I might have told this story before. If so, forgive me:
While on a bus, touring France, my traveling companions and I stopped at a small café. We’d been sitting for three hours, so all twenty of us made a beeline for the toilets the moment we disembarked. Confronted by two stairways, one marked “hommes” and the other “femmes,” we split off according to our gender only to find ourselves reunited at the bottom.
“How French,” someone among us said. The remark provoked a ripple of laughter which somehow allowed us to share the single facility without too much embarrassment. Needless to say, the experience became a running joke for the trip’s duration.

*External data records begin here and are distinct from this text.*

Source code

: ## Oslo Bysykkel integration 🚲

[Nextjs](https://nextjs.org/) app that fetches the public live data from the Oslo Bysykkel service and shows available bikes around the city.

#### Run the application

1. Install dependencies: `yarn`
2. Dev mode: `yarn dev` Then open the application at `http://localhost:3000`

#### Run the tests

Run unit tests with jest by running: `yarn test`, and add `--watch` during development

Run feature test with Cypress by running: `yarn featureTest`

My story illustrates a lesson. Differing names don’t guarantee a difference. Take eyewear, for example. Oh yes, I can tick off the labels of numerous brands, Armani, Prada, Gucci and Chanel, with their different prices. I can also point out that sunglasses and magnifiers are cheaper at a drugstore. What I can’t provide is information on the profit difference among them. That, according to journalist Sam Knight, is a closely guarded secret. Frames, he says, can sell “for 2 or 2.5 times their wholesale price.” Lenses can exceed cost by “700 or 800 percent.” (“The secretive firms behind your glasses,” by Sam Knight, The Week, July 20, 2018, pg. 37, reprinted from The Guardian.)
Surprisingly, the bulk of these lenses and frames come from one of two sources. Essilor, a French company, makes forty-five percent of the world’s lenses. Luxottica, an Italian firm, controls 25% of the frame market. Happily for both, an aging world population ensures their continuing prosperity, together with the growing myopia among the young who spend too much time in doors. (Click)
In March this year, the two companies merged to form EssilorLuxottic. Not yet a monopoly on eyewear, the combined company comes close. But will the merger affect prices? Will Gucci, that costs a fortune at the optometrist, cost less at the drugstore?
Like the steps leading to the men’s and women’s bathroom in France, the merged company is likely to result in many differences without a distinction. “What’s in a name?” Not much, except price, when it comes to glasses.